By analyzing existing cross correlation between Touchstone Ultra Short and Goldman Sachs Large, you can compare the effects of market volatilities on Touchstone Ultra and Goldman Sachs and check how they will diversify away market risk if combined in the same portfolio for a given time horizon. You can also utilize pair trading strategies of matching a long position in Touchstone Ultra with a short position of Goldman Sachs. Check out your portfolio center. Please also check ongoing floating volatility patterns of Touchstone Ultra and Goldman Sachs.

Diversification Opportunities for Touchstone Ultra and Goldman Sachs

0.84
  Correlation Coefficient

Very poor diversification

The 3 months correlation between Touchstone and Goldman is 0.84. Overlapping area represents the amount of risk that can be diversified away by holding Touchstone Ultra Short and Goldman Sachs Large in the same portfolio, assuming nothing else is changed. The correlation between historical prices or returns on Goldman Sachs Large and Touchstone Ultra is a relative statistical measure of the degree to which these equity instruments tend to move together. The correlation coefficient measures the extent to which returns on Touchstone Ultra Short are associated (or correlated) with Goldman Sachs. Values of the correlation coefficient range from -1 to +1, where. The correlation of zero (0) is possible when the price movement of Goldman Sachs Large has no effect on the direction of Touchstone Ultra i.e., Touchstone Ultra and Goldman Sachs go up and down completely randomly.

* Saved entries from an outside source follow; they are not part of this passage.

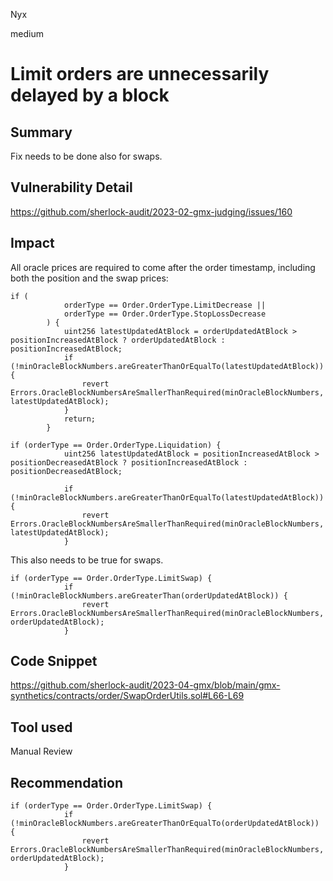 Nyx

medium

# Limit orders are unnecessarily delayed by a block

## Summary
Fix needs to be done also for swaps.
## Vulnerability Detail
https://github.com/sherlock-audit/2023-02-gmx-judging/issues/160
## Impact
All oracle prices are required to come after the order timestamp, including both the position and the swap prices:
```solidity
if (
            orderType == Order.OrderType.LimitDecrease ||
            orderType == Order.OrderType.StopLossDecrease
        ) {
            uint256 latestUpdatedAtBlock = orderUpdatedAtBlock > positionIncreasedAtBlock ? orderUpdatedAtBlock : positionIncreasedAtBlock;
            if (!minOracleBlockNumbers.areGreaterThanOrEqualTo(latestUpdatedAtBlock)) {
                revert Errors.OracleBlockNumbersAreSmallerThanRequired(minOracleBlockNumbers, latestUpdatedAtBlock);
            }
            return;
        }
```
```solidity
if (orderType == Order.OrderType.Liquidation) {
            uint256 latestUpdatedAtBlock = positionIncreasedAtBlock > positionDecreasedAtBlock ? positionIncreasedAtBlock : positionDecreasedAtBlock;

            if (!minOracleBlockNumbers.areGreaterThanOrEqualTo(latestUpdatedAtBlock)) {
                revert Errors.OracleBlockNumbersAreSmallerThanRequired(minOracleBlockNumbers, latestUpdatedAtBlock);
            }
```
This also needs to be true for swaps.
```solidity
if (orderType == Order.OrderType.LimitSwap) {
            if (!minOracleBlockNumbers.areGreaterThan(orderUpdatedAtBlock)) {
                revert Errors.OracleBlockNumbersAreSmallerThanRequired(minOracleBlockNumbers, orderUpdatedAtBlock);
            }
```
## Code Snippet

https://github.com/sherlock-audit/2023-04-gmx/blob/main/gmx-synthetics/contracts/order/SwapOrderUtils.sol#L66-L69
## Tool used

Manual Review

## Recommendation
```solidity
if (orderType == Order.OrderType.LimitSwap) {
            if (!minOracleBlockNumbers.areGreaterThanOrEqualTo(orderUpdatedAtBlock)) {
                revert Errors.OracleBlockNumbersAreSmallerThanRequired(minOracleBlockNumbers, orderUpdatedAtBlock);
            }
```
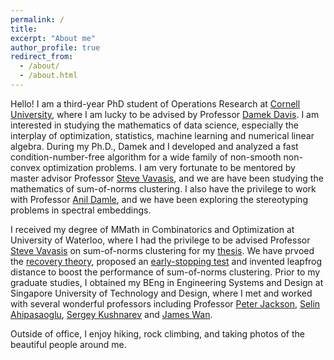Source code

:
```yaml
---
permalink: /
title:
excerpt: "About me"
author_profile: true
redirect_from: 
  - /about/
  - /about.html
---
```


Hello! I am a third-year PhD student of Operations Research at [Cornell University](https://www.orie.cornell.edu/orie), where I am lucky to be advised by Professor [Damek Davis](https://damek.github.io/). I am interested in studying the mathematics of data science, especially the interplay of optimization, statistics, machine learning and numerical linear algebra. During my Ph.D., Damek and I developed and analyzed a fast condition-number-free algorithm for a wide family of non-smooth non-convex optimization problems. I am very fortunate to be mentored by master advisor Professor [Steve Vavasis](https://uwaterloo.ca/scholar/vavasis/home), and we are have been studying the mathematics of sum-of-norms clustering. I also have the privilege to work with Professor [Anil Damle](https://www.cs.cornell.edu/~damle/), and we have been exploring the stereotyping problems in spectral embeddings.


I received my degree of MMath in Combinatorics and Optimization at University of Waterloo, where I had the privilege to be advised Professor [Steve Vavasis](https://uwaterloo.ca/scholar/vavasis/home) on sum-of-norms clustering for my [thesis](https://uwspace.uwaterloo.ca/handle/10012/16279). We have prvoed the [recovery theory](https://www.jmlr.org/papers/volume21/19-218/19-218.pdf), proposed an [early-stopping test](https://scholar.google.com/citations?view_op=view_citation&hl=en&user=31ZXjswAAAAJ&citation_for_view=31ZXjswAAAAJ:d1gkVwhDpl0C) and invented leapfrog distance to boost the performance of sum-of-norms clustering. Prior to my graduate studies, I obtained my BEng in Engineering Systems and Design at Singapore University of Technology and Design, where I met and worked with several wonderful professors including Professor [Peter Jackson](https://esd.sutd.edu.sg/people/faculty/peter-jackson), [Selin Ahipasaoglu](https://www.southampton.ac.uk/people/5y9p9p/doctor-selin-ahipasaoglu), [Sergey Kushnarev](https://engineering.jhu.edu/faculty/sergey-kushnarev/) and [James Wan](https://esd.sutd.edu.sg/people/faculty/james-wan).


Outside of office, I enjoy hiking, rock climbing, and taking photos of the beautiful people around me.
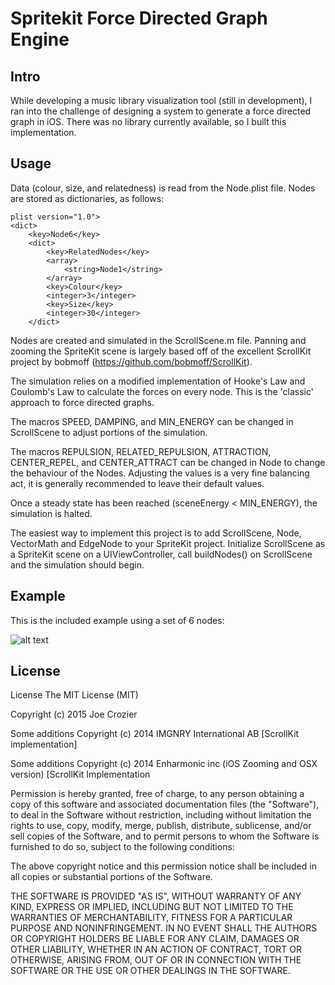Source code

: # Spritekit Force Directed Graph Engine

## Intro

While developing a music library visualization tool (still in development), I ran into the challenge of designing a system to generate a force directed graph in iOS. There was no library currently available, so I built this implementation.

## Usage

Data (colour, size, and relatedness) is read from the Node.plist file. Nodes are stored as dictionaries, as follows:

```plist
plist version="1.0">
<dict>
	<key>Node6</key>
	<dict>
		<key>RelatedNodes</key>
		<array>
			<string>Node1</string>
		</array>
		<key>Colour</key>
		<integer>3</integer>
		<key>Size</key>
		<integer>30</integer>
	</dict>
```

Nodes are created and simulated in the ScrollScene.m file. Panning and zooming the SpriteKit scene  is largely based off of the excellent ScrollKit project by bobmoff (https://github.com/bobmoff/ScrollKit). 

The simulation relies on a modified implementation of Hooke's Law and Coulomb's Law to calculate the forces on every node. This is the 'classic' approach to force directed graphs.

The macros SPEED, DAMPING, and MIN_ENERGY can be changed in ScrollScene to adjust portions of the simulation.

The macros REPULSION, RELATED_REPULSION, ATTRACTION, CENTER_REPEL, and CENTER_ATTRACT can be changed in Node to change the behaviour of the Nodes. Adjusting the values is a very fine balancing act, it is generally recommended to leave their default values.

Once a steady state has been reached (sceneEnergy < MIN_ENERGY), the simulation is halted. 

The easiest way to implement this project is to add ScrollScene, Node, VectorMath and EdgeNode to your SpriteKit project. Initialize ScrollScene as a SpriteKit scene on a UIViewController, call buildNodes() on ScrollScene and the simulation should begin.

## Example

This is the included example using a set of 6 nodes:

![alt text](http://i.imgur.com/adl9inD.png?1 "6 Node Example")

## License

License
The MIT License (MIT)

Copyright (c) 2015 Joe Crozier

Some additions Copyright (c) 2014 IMGNRY International AB [ScrollKit implementation]

Some additions Copyright (c) 2014 Enharmonic inc (iOS Zooming and OSX version) [ScrollKit Implementation



Permission is hereby granted, free of charge, to any person obtaining a copy of this software and associated documentation files (the "Software"), to deal in the Software without restriction, including without limitation the rights to use, copy, modify, merge, publish, distribute, sublicense, and/or sell copies of the Software, and to permit persons to whom the Software is furnished to do so, subject to the following conditions:

The above copyright notice and this permission notice shall be included in all copies or substantial portions of the Software.

THE SOFTWARE IS PROVIDED "AS IS", WITHOUT WARRANTY OF ANY KIND, EXPRESS OR IMPLIED, INCLUDING BUT NOT LIMITED TO THE WARRANTIES OF MERCHANTABILITY, FITNESS FOR A PARTICULAR PURPOSE AND NONINFRINGEMENT. IN NO EVENT SHALL THE AUTHORS OR COPYRIGHT HOLDERS BE LIABLE FOR ANY CLAIM, DAMAGES OR OTHER LIABILITY, WHETHER IN AN ACTION OF CONTRACT, TORT OR OTHERWISE, ARISING FROM, OUT OF OR IN CONNECTION WITH THE SOFTWARE OR THE USE OR OTHER DEALINGS IN THE SOFTWARE.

Pair Corralation between Touchstone Ultra and Goldman Sachs

Assuming the 90 days horizon Touchstone Ultra is expected to generate 6.74 times less return on investment than Goldman Sachs. But when comparing it to its historical volatility, Touchstone Ultra Short is 8.16 times less risky than Goldman Sachs. It trades about 0.27 of its potential returns per unit of risk. Goldman Sachs Large is currently generating about 0.22 of returns per unit of risk over similar time horizon. If you would invest  3,739  in Goldman Sachs Large on September 12, 2024 and sell it today you would earn a total of  137.00  from holding Goldman Sachs Large or generate 3.66% return on investment over 90 days.
Time Period3 Months [change]
DirectionMoves Together 
StrengthStrong
Accuracy100.0%
ValuesDaily Returns

Touchstone Ultra Short  vs.  Goldman Sachs Large

 Performance 
       Timeline  
Touchstone Ultra Short 

Risk-Adjusted Performance

16 of 100

 
Weak
 
Strong
Solid
Compared to the overall equity markets, risk-adjusted returns on investments in Touchstone Ultra Short are ranked lower than 16 (%) of all funds and portfolios of funds over the last 90 days. In spite of fairly strong fundamental indicators, Touchstone Ultra is not utilizing all of its potentials. The current stock price disturbance, may contribute to short-term losses for the investors.
Goldman Sachs Large 

Risk-Adjusted Performance

16 of 100

 
Weak
 
Strong
Solid
Compared to the overall equity markets, risk-adjusted returns on investments in Goldman Sachs Large are ranked lower than 16 (%) of all funds and portfolios of funds over the last 90 days. In spite of fairly weak basic indicators, Goldman Sachs may actually be approaching a critical reversion point that can send shares even higher in January 2025.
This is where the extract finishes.